--- DATA SUPPLIED ---
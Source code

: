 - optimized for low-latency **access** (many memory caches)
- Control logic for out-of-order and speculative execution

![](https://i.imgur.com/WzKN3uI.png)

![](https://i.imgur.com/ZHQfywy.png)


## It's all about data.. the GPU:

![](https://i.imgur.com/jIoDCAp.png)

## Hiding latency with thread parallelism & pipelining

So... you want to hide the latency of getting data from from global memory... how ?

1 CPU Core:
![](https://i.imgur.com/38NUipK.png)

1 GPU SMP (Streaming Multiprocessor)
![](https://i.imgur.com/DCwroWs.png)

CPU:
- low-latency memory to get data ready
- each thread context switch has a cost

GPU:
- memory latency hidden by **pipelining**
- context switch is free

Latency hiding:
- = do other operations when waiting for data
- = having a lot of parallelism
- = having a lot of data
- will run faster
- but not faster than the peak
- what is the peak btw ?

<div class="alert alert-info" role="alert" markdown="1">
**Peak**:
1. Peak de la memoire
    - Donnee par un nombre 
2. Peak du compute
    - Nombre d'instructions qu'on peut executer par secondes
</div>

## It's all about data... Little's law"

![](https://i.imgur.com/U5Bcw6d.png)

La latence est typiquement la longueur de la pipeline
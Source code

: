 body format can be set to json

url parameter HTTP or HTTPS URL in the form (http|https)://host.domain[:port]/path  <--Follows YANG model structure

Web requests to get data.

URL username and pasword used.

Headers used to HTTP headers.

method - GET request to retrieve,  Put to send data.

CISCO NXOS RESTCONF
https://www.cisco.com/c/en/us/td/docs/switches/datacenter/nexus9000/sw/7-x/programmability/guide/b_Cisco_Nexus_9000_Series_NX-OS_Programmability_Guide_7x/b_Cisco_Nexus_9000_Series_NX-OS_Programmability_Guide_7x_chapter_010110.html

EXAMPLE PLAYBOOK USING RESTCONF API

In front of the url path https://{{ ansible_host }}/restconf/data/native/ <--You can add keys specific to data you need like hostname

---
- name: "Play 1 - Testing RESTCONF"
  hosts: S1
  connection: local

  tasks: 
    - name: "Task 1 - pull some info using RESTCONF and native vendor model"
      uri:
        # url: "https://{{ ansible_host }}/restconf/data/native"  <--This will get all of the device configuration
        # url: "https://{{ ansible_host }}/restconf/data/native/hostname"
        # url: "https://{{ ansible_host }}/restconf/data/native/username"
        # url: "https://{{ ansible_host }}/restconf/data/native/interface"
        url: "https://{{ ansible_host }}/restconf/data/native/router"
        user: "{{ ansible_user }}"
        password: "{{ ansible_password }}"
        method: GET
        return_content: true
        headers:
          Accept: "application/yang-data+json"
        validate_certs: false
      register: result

--- YOUR TASK ---
The expected output is the exact run of lines from the start of the entries through the line with "1 GPU SMP (Streaming Multiprocessor)", inclusive.

--- TASK RESPONSE ---
Source code

: - optimized for low-latency **access** (many memory caches)
- Control logic for out-of-order and speculative execution

![](https://i.imgur.com/WzKN3uI.png)

![](https://i.imgur.com/ZHQfywy.png)


## It's all about data.. the GPU:

![](https://i.imgur.com/jIoDCAp.png)

## Hiding latency with thread parallelism & pipelining

So... you want to hide the latency of getting data from from global memory... how ?

1 CPU Core:
![](https://i.imgur.com/38NUipK.png)

1 GPU SMP (Streaming Multiprocessor)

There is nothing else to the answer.